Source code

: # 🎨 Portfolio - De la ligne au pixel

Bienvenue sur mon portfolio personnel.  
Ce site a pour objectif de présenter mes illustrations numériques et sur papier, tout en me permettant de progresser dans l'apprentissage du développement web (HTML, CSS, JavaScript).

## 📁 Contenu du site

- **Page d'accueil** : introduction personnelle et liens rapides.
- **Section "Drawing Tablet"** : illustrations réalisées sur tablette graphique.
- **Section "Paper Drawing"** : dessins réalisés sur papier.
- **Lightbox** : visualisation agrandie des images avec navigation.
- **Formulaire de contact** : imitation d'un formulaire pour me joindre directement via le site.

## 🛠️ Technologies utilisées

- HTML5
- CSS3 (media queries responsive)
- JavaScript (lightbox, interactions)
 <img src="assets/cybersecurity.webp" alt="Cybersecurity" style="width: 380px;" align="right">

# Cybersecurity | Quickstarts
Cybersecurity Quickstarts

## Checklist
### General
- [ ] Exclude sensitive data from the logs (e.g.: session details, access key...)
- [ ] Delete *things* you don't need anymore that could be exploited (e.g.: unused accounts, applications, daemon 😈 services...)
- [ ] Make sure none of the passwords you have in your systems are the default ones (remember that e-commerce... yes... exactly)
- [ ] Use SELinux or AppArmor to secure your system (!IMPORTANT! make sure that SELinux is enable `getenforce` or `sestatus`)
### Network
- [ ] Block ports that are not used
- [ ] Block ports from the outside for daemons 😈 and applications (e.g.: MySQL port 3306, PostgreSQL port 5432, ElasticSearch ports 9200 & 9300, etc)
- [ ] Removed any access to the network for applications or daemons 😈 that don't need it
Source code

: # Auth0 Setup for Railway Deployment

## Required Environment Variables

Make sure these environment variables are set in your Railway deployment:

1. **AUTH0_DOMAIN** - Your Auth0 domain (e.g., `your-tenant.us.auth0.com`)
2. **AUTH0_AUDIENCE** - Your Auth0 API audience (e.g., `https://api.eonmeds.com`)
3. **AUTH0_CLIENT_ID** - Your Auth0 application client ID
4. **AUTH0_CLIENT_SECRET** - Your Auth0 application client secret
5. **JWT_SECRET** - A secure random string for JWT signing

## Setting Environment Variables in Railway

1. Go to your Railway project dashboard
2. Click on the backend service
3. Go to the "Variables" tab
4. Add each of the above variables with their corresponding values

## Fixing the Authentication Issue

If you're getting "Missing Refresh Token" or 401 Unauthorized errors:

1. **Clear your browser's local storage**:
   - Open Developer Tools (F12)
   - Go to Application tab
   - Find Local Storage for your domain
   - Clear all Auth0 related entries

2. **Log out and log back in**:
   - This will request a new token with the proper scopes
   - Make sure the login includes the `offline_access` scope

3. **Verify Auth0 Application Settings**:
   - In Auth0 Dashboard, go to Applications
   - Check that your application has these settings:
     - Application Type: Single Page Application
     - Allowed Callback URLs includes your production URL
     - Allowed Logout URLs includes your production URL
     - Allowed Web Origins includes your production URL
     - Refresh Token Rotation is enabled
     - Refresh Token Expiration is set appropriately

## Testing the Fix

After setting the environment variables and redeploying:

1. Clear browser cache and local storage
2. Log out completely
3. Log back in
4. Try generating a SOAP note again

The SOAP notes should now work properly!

+ + + + + + +

# Work to be completed
Using the listing above, return all lines where the word "Section" occurs.

# Your response
- **Section "Drawing Tablet"** : illustrations réalisées sur tablette graphique.
- **Section "Paper Drawing"** : dessins réalisés sur papier.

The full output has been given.